I really am still alive. And the mushrooms ARE growing (photos to follow…) But tonight is the first time I’ve had in a good bit to slow down and catch up on blogs I like to read.
So, browsing and reading tonight, I came across this (from Tim Chester’s blog – h.t. Finding Grace). It said something I’ve tried to express often, about the difference between service and connectedness. (I tried to express it in a conversation today, and did so poorly. I really SHOULD limit myself to the written word, I think…)

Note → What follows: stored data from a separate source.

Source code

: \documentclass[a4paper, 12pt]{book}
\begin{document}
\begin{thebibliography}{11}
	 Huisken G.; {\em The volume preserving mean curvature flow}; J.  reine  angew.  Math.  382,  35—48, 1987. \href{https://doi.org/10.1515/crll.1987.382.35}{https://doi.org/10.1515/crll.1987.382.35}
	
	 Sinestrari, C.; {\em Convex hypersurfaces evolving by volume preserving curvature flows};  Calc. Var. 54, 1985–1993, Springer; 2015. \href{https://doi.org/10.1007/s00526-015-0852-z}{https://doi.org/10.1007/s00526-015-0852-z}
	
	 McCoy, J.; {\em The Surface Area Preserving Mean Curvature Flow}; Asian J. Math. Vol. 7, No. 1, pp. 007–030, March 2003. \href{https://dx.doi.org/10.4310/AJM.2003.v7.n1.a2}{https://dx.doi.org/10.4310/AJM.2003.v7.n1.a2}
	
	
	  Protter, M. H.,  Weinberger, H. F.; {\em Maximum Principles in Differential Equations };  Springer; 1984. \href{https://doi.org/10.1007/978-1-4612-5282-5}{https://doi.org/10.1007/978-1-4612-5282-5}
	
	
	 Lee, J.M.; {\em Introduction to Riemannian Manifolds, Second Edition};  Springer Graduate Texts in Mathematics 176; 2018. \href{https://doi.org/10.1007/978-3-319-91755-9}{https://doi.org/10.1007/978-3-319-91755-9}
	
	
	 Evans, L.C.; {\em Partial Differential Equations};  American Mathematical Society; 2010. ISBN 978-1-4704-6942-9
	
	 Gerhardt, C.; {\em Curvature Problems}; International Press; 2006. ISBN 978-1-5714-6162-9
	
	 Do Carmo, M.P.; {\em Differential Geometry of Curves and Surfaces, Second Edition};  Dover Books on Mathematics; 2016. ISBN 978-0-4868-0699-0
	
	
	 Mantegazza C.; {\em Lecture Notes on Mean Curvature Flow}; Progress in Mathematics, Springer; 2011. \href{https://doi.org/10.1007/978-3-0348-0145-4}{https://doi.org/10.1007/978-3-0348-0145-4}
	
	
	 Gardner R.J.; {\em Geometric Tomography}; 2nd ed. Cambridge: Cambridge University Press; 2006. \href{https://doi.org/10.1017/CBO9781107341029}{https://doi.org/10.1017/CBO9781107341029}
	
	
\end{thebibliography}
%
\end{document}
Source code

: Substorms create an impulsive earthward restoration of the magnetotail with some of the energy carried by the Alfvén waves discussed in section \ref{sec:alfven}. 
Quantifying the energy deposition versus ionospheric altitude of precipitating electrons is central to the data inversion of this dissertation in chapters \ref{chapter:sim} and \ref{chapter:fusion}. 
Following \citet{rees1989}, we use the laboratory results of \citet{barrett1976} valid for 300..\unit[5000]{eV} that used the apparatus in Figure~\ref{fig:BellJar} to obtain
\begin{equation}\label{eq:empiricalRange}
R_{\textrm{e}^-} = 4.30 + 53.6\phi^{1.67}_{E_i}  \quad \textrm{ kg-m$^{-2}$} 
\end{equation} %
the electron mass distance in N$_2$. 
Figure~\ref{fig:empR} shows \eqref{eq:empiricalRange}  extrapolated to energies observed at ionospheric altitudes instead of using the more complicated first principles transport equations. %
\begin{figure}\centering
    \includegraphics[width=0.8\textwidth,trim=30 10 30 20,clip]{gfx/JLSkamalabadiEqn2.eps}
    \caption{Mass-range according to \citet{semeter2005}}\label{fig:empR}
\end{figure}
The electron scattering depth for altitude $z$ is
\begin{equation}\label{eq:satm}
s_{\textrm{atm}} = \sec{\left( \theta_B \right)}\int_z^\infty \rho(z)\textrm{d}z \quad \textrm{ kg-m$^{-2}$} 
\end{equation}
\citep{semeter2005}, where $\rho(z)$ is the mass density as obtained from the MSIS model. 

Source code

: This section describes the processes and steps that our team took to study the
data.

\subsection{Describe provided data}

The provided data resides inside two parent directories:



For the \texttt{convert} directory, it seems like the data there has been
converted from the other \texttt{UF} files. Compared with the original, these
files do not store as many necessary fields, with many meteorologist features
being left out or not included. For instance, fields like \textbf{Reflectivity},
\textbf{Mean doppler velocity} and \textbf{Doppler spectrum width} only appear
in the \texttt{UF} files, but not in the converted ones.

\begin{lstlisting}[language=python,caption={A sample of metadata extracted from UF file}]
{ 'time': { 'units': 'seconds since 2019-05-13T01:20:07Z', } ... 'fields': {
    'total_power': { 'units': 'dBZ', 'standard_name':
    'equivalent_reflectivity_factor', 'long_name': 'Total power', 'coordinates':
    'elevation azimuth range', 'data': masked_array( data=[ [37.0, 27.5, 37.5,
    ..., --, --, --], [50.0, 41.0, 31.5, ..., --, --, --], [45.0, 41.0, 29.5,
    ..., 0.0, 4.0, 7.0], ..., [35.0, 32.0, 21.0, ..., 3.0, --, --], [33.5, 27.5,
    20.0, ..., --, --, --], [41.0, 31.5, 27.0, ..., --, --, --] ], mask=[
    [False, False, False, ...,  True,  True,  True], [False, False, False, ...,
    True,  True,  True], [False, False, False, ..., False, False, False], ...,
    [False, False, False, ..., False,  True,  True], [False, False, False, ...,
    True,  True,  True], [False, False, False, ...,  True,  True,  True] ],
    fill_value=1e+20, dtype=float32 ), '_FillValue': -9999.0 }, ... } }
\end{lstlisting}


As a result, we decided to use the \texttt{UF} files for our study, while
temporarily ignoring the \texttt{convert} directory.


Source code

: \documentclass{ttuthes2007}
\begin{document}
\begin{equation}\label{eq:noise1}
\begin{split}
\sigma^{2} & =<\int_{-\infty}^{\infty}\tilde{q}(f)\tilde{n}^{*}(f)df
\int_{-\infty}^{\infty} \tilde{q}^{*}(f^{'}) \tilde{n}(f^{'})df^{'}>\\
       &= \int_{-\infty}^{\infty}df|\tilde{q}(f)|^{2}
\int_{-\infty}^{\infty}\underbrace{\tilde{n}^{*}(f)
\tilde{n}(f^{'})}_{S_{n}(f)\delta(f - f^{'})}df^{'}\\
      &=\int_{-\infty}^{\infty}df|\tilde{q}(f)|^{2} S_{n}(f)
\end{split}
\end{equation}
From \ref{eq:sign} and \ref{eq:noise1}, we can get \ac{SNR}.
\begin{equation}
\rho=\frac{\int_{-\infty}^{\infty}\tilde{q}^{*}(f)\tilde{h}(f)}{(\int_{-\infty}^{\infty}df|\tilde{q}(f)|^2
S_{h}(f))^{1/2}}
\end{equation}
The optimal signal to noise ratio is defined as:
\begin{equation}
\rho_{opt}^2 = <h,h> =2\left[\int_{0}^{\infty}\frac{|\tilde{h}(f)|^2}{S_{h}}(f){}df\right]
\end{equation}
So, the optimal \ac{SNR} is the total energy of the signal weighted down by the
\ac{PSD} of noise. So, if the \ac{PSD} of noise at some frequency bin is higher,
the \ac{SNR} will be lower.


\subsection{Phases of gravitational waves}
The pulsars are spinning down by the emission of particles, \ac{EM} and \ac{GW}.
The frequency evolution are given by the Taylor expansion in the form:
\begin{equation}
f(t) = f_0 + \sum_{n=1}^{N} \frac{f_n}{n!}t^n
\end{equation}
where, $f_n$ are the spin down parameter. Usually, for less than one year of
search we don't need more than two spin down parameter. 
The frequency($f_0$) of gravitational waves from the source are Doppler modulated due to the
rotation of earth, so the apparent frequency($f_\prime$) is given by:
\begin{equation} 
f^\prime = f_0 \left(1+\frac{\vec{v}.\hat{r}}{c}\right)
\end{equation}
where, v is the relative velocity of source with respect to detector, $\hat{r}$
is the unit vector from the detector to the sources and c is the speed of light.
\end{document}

Serving and giving of oneself… The two are related, in the best instances, of course. But sometimes we miss the mark when our “serving” convinces us that we’ve “gotten it done” in terms of caring for one another, and when our serving blinds us to the deeper needs of community and fellowship. Here’s how Tim Chester put it:
We think we are enacting grace if we work among the poor, if we serve them. But we are only half way there. It is not really grace because we still act from a position of superiority. We think we are humble when we serve. But we have missed the dynamic that is going on. What we really proclaim is that we are able and you are unable. I can do something for you, but you can do nothing for me. Think how different the dynamic is when we sit and eat with someone. We meet as equals. We share together. We behave as friends. We affirm one another and enjoy one another.
That’s how I wish I had thought to put it, today…

“It is not really grace because we still act from a position of superiority.”
So is God’s grace not grace because He acts from a position of superiority? The conclusion is sound — we need to serve with an attitude of humility — but that doesn’t necessarily demand egalitarianism.
Well, I guess to me the key there would be GOD acting from a position of superiority, which HE has a right to do, and I don’t.
I think, in the spirit in which I understood this, the author has a good point: serving, in terms of “doing stuff for” can be (though isn’t always) an escape from really being involved with deeper needs. Sometimes the giving and doing can get in the way of the opportunities we have for the gospel.
I find it instructive that while Christ washed his disciples feet, he did so in the context of preparing to sit down and dine with them and spend time with them. In every sense, he modeled what it looks like to NOT act from a position of superiority, even when he had every right to do so.
Well said! And thanks for stopping by.